Moreover, I do not believe James is calling for the sort of generic humble-bragging we often engage in, usually in order to dismiss the seriousness of sin. You know the sort of nonsense I mean: “Well, you know, we are all sinners” or “Christians aren’t perfect, just forgiven.” These are template disclaimers we employ as excuses for our behavior, not personal confessions of wrongdoing or wrong-speaking. Nor, I think, is James calling for rounds of public chest-beating where we deliberately draw attention to ourselves by reeling off a list of recent offenses great and small whenever we gather together, competing for the dubious title of Chief of Sinners. Neither extreme is useful. Sometimes a public confession is called for, but most of the time simply being honest with one another in normal conversation will suffice. What a relief it is when we can speak candidly and unreservedly to one another about our struggles, and see our brothers and sisters nod and say, “I know what you mean. I’ve had that experience.”

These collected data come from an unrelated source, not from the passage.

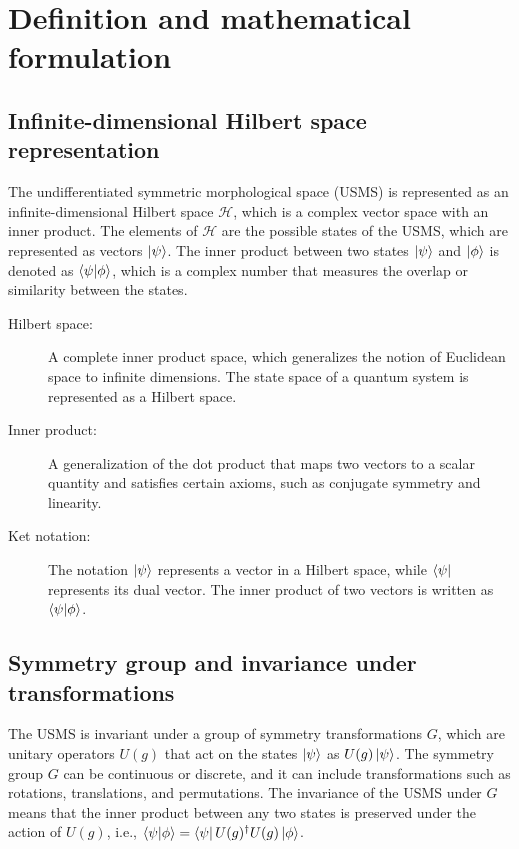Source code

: \section{Definition and mathematical formulation}
\subsection{Infinite-dimensional Hilbert space representation}
The undifferentiated symmetric morphological space (USMS) is represented as an infinite-dimensional Hilbert space $\mathcal{H}$, which is a complex vector space with an inner product. The elements of $\mathcal{H}$ are the possible states of the USMS, which are represented as vectors $\ket{\psi}$. The inner product between two states $\ket{\psi}$ and $\ket{\phi}$ is denoted as $\braket{\psi|\phi}$, which is a complex number that measures the overlap or similarity between the states.

\begin{tcolorbox}[colback=blue!5!white,colframe=blue!75!black,title=New terms]
\begin{description}
\item[Hilbert space:] A complete inner product space, which generalizes the notion of Euclidean space to infinite dimensions. The state space of a quantum system is represented as a Hilbert space.
\item[Inner product:] A generalization of the dot product that maps two vectors to a scalar quantity and satisfies certain axioms, such as conjugate symmetry and linearity.
\item[Ket notation:] The notation $\ket{\psi}$ represents a vector in a Hilbert space, while $\bra{\psi}$ represents its dual vector. The inner product of two vectors is written as $\braket{\psi|\phi}$.
\end{description}
\end{tcolorbox}

\subsection{Symmetry group and invariance under transformations}
The USMS is invariant under a group of symmetry transformations $G$, which are unitary operators $U(g)$ that act on the states $\ket{\psi}$ as $U(g)\ket{\psi}$. The symmetry group $G$ can be continuous or discrete, and it can include transformations such as rotations, translations, and permutations. The invariance of the USMS under $G$ means that the inner product between any two states is preserved under the action of $U(g)$, i.e., $\braket{\psi|\phi} = \bra{\psi}U(g)^\dagger U(g)\ket{\phi}$.

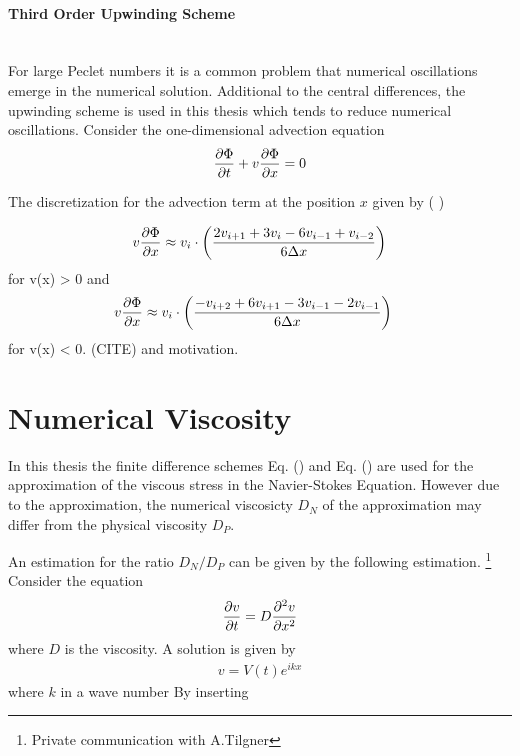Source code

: \paragraph{Third Order Upwinding Scheme}\mbox{}\\

For large Peclet numbers it is a common problem that numerical oscillations emerge in the numerical solution.
Additional to the central differences, the upwinding scheme is used in this thesis which tends to reduce
numerical oscillations. Consider the one-dimensional advection equation
\begin{align}
    \pdn[\Phi]{t} + v\pdn[\Phi]{x} = 0
\end{align}

The discretization for the advection term at the position $x$ given by ( \citep{udtriaend })

\begin{align}
    v\pdn[\Phi]{x} &\approx  v_i \cdot \left(\frac{2v_{i+1} + 3v_i     - 6v_{i-1} + v_{i-2}}{6\Delta x}\right)\\
\end{align}
for v(x) > 0 and
\begin{align}
    v\pdn[\Phi]{x} &\approx  v_i \cdot \left( \frac{-v_{i+2} + 6v_{i+1} - 3v_{i-1} - 2v_{i-1}}{6\Delta x}\right)
\end{align}
for v(x) < 0. (CITE) and motivation.

\newpage

\section{Numerical Viscosity}

In this thesis the finite difference schemes Eq. () and Eq. () are
used for the approximation of the viscous stress in the Navier-Stokes Equation.
However due to the approximation, the numerical viscosicty $D_N$ of the approximation may differ from the physical viscosity $D_P$.

An estimation for the ratio $D_N/D_P$ can be given by the following estimation. \footnote{Private communication with A.Tilgner}
Consider the  equation
\begin{align}
    \pdn[v]{t} = D\pdn[^2v]{x^2}
\end{align}
where $D$ is the viscosity.
A solution is given by
\begin{align}
    v = V(t)e^{ikx}
\end{align}
where $k$ in a wave number
By inserting

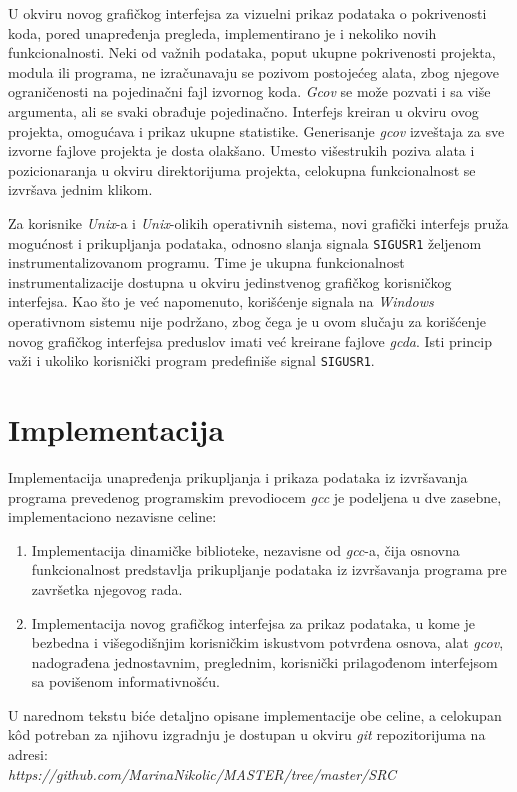 \documentclass[12pt,oneside]{memoir}
\newcommand{\kod}[1]{\texttt{#1}}
\newcommand{\strano}[1]{\textit{#1}}
\begin{document}
U okviru novog grafičkog interfejsa za vizuelni prikaz podataka o pokrivenosti koda, pored unapređenja pregleda, implementirano je i nekoliko novih funkcionalnosti. Neki od važnih podataka, poput ukupne pokrivenosti projekta, modula ili programa, ne izračunavaju se pozivom postojećeg alata, zbog njegove ograničenosti na pojedinačni fajl izvornog koda. \strano{Gcov} se može pozvati i sa više argumenta, ali se svaki obrađuje pojedinačno. Interfejs kreiran u okviru ovog projekta, omogućava i prikaz ukupne statistike. Generisanje \strano{gcov} izveštaja za sve izvorne fajlove projekta je dosta olakšano. Umesto višestrukih poziva alata i pozicionaranja u okviru direktorijuma projekta, celokupna funkcionalnost se izvršava jednim klikom. 

Za korisnike \strano{Unix}-a i \strano{Unix}-olikih operativnih sistema, novi grafički interfejs pruža mogućnost i prikupljanja podataka, odnosno slanja signala \kod{SIGUSR1} željenom instrumentalizovanom programu. Time je ukupna funkcionalnost instrumentalizacije dostupna u okviru jedinstvenog grafičkog korisničkog interfejsa. Kao što je već napomenuto, korišćenje signala na \strano{Windows} operativnom sistemu nije podržano, zbog čega je u ovom slučaju za korišćenje novog grafičkog interfejsa preduslov imati već kreirane fajlove \strano{gcda}. Isti princip važi i ukoliko korisnički program predefiniše signal \kod{SIGUSR1}.

\chapter{Implementacija}
\label{chp:implementacija}

Implementacija unapređenja prikupljanja i prikaza podataka iz izvršavanja programa prevedenog programskim prevodiocem \strano{gcc} je podeljena u dve zasebne, implementaciono nezavisne celine:
\begin{enumerate}
\item Implementacija dinamičke biblioteke, nezavisne od \strano{gcc}-a, čija osnovna funkcionalnost predstavlja prikupljanje podataka iz izvršavanja programa pre završetka njegovog rada.
\item Implementacija novog grafičkog interfejsa za prikaz podataka, u kome je bezbedna i višegodišnjim korisničkim iskustvom potvrđena osnova, alat \strano{gcov}, nadograđena jednostavnim, preglednim, korisnički prilagođenom interfejsom sa povišenom informativnošću.
\end{enumerate}
U narednom tekstu biće detaljno opisane implementacije obe celine, a celokupan k\^{o}d potreban za njihovu izgradnju je dostupan u okviru \strano{git} repozitorijuma na adresi:\\
\strano{https://github.com/MarinaNikolic/MASTER/tree/master/SRC}
\end{document}
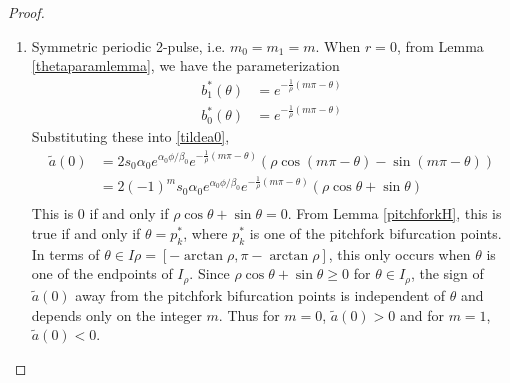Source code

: \documentclass[thesis.tex]{subfiles}
\begin{document}
\begin{lemma}
\begin{proof}
\begin{enumerate}
\item Symmetric periodic 2-pulse, i.e. $m_0 = m_1 = m$. When $r = 0$, from Lemma \ref{thetaparamlemma}, we have the parameterization
\begin{equation*}
\begin{aligned}
b_1^*(\theta) &= e^{-\frac{1}{\rho}(m \pi - \theta) } \\
b_0^*(\theta) &= e^{-\frac{1}{\rho}(m \pi - \theta) }
\end{aligned}
\end{equation*}
Substituting these into \cref{tildea0}, 
\begin{align*}
\tilde{a}(0) &= 2 s_0 \alpha_0 e^{\alpha_0 \phi/\beta_0} e^{-\frac{1}{\rho}(m \pi - \theta) } \left( \rho \cos(m \pi - \theta) - \sin (m \pi - \theta) \right) \\
&= 2 (-1)^m s_0 \alpha_0 e^{\alpha_0 \phi/\beta_0} e^{-\frac{1}{\rho}(m \pi - \theta) } \left( \rho \cos\theta + \sin\theta \right) \\
\end{align*}
This is 0 if and only if $\rho \cos\theta + \sin\theta = 0$. From Lemma \ref{pitchforkH}, this is true if and only if $\theta = p^*_k$, where $p^*_k$ is one of the pitchfork bifurcation points. In terms of $\theta \in I\rho = [-\arctan \rho, \pi - \arctan \rho]$, this only occurs when $\theta$ is one of the endpoints of $I_\rho$. Since $\rho \cos\theta + \sin\theta \geq 0$ for $\theta \in I_\rho$, the sign of $\tilde{a}(0)$ away from the pitchfork bifurcation points is independent of $\theta$ and depends only on the integer $m$. Thus for $m = 0$, $\tilde{a}(0) > 0$ and for $m = 1$, $\tilde{a}(0) < 0$.


\end{enumerate}
\end{proof}
\end{lemma}
\end{document}
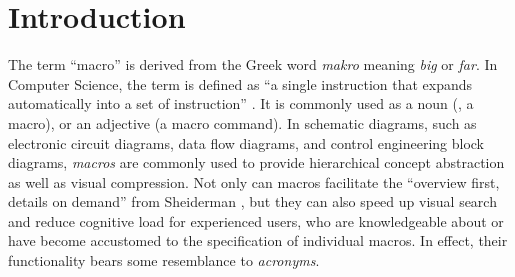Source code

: 



 






\section{Introduction}



The term ``macro'' is derived from the Greek word \emph{makro} meaning \emph{big} or \emph{far}.
In Computer Science, the term is defined as ``a single instruction that expands automatically into a set of instruction'' \cite{oxforddict}.
It is commonly used as a noun (\eg, a macro), or an adjective (a macro command). 
In schematic diagrams, such as electronic circuit diagrams, data flow diagrams, and control engineering block diagrams, \emph{macros} are commonly used to provide hierarchical concept abstraction as well as visual compression.
Not only can macros facilitate the ``overview first, details on demand'' from Sheiderman \cite{shneiderman96}, but they can also speed up visual search and reduce cognitive load for experienced users, who are knowledgeable about or have become accustomed to the specification of individual macros.
In effect, their functionality bears some resemblance to \emph{acronyms}.

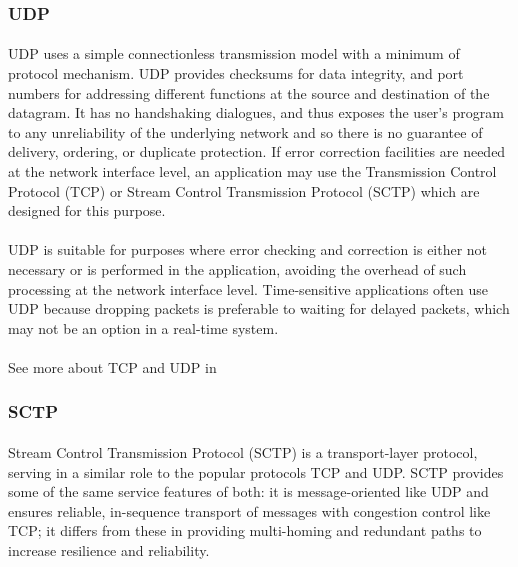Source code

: \subsubsection{UDP}
\paragraph{}
UDP uses a simple connectionless transmission model with a minimum of protocol mechanism. UDP provides checksums for data integrity, and port numbers for addressing different functions at the source and destination of the datagram. It has no handshaking dialogues, and thus exposes the user's program to any unreliability of the underlying network and so there is no guarantee of delivery, ordering, or duplicate protection. If error correction facilities are needed at the network interface level, an application may use the Transmission Control Protocol (TCP) or Stream Control Transmission Protocol (SCTP) which are designed for this purpose.
\paragraph{}
UDP is suitable for purposes where error checking and correction is either not necessary or is performed in the application, avoiding the overhead of such processing at the network interface level. Time-sensitive applications often use UDP because dropping packets is preferable to waiting for delayed packets, which may not be an option in a real-time system.
\paragraph{}
See more about TCP and UDP in \cite{IP_TCP_UDP}

\subsubsection{SCTP}
\paragraph{}
Stream Control Transmission Protocol (SCTP) is a transport-layer protocol, serving in a similar role to the popular protocols TCP and UDP. SCTP provides some of the same service features of both: it is message-oriented like UDP and ensures reliable, in-sequence transport of messages with congestion control like TCP; it differs from these in providing multi-homing and redundant paths to increase resilience and reliability.
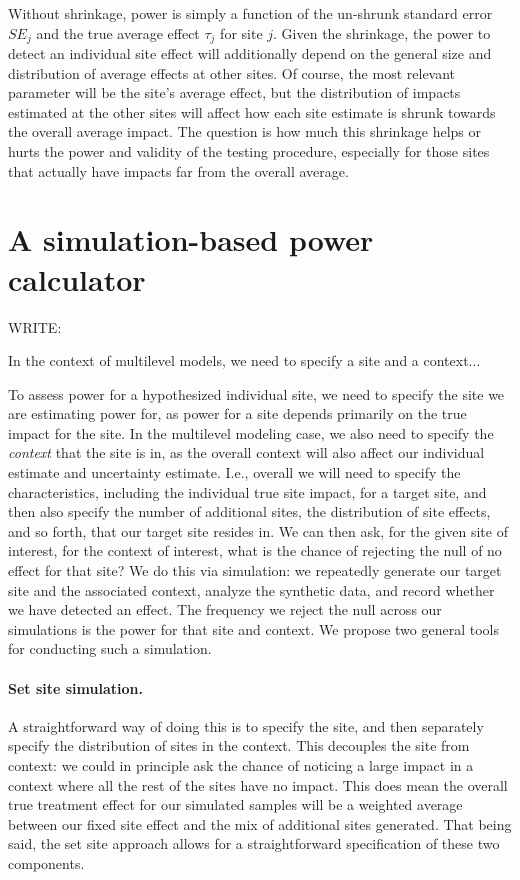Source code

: \documentclass[]{article}
\begin{document}
Without shrinkage, power is simply a function of the un-shrunk standard error $SE_j$ and the true average effect $\tau_j$ for site $j$.
Given the shrinkage, the power to detect an individual site effect will additionally depend on the general size and distribution of average effects at other sites.
Of course, the most relevant parameter will be the site's average effect, but the distribution of impacts estimated at the other sites will affect how each site estimate is shrunk towards the overall average impact.
The question is how much this shrinkage helps or hurts the power and validity of the testing procedure, especially for those sites that actually have impacts far from the overall average.


\section{A simulation-based power calculator}

WRITE:

In the context of multilevel models, we need to specify a site and a context...




To assess power for a hypothesized individual site, we need to specify the site we are estimating power for, as power for a site depends primarily on the true impact for the site.
In the multilevel modeling case, we also need to specify the \emph{context} that the site is in, as the overall context will also affect our individual estimate and uncertainty estimate.
I.e., overall we will need to specify the characteristics, including the individual true site impact, for a target site, and then also specify the number of additional sites, the distribution of site effects, and so forth, that our target site resides in.
We can then ask, for the given site of interest, for the context of interest, what is the chance of rejecting the null of no effect for that site?
We do this via simulation: we repeatedly generate our target site and the associated context, analyze the synthetic data, and record whether we have detected an effect.
The frequency we reject the null across our simulations is the power for that site and context.
We propose two general tools for conducting such a simulation.


\paragraph{Set site simulation.} A straightforward way of doing this is to specify the site, and then separately specify the distribution of sites in the context.
This decouples the site from context: we could in principle ask the chance of noticing a large impact in a context where all the rest of the sites have no impact.
This does mean the overall true treatment effect for our simulated samples will be a weighted average between our fixed site effect and the mix of additional sites generated.
That being said, the set site approach allows for a straightforward specification of these two components.
\end{document}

Someone has said you don’t have to keep track of lies you haven’t told. You also don’t have to perpetuate deceptions you haven’t engaged in.

What is in Man?

So what is in man? The Lord Jesus knew. He always knows. Many times our brothers and sisters know too. When we attempt to deceive our fellow members of Christ, most of us are nowhere nearly as clever about it as we imagine. Moreover, we are dealing with men and women who are being daily taught by the Holy Spirit, who have the mind of Christ, some at least of whom “have their powers of discernment trained by constant practice to distinguish good from evil”. Many of them have been down the same road, and they know all the same tricks.

And why try to deceive them? When we succeed we only diminish them, and when we fail we diminish ourselves.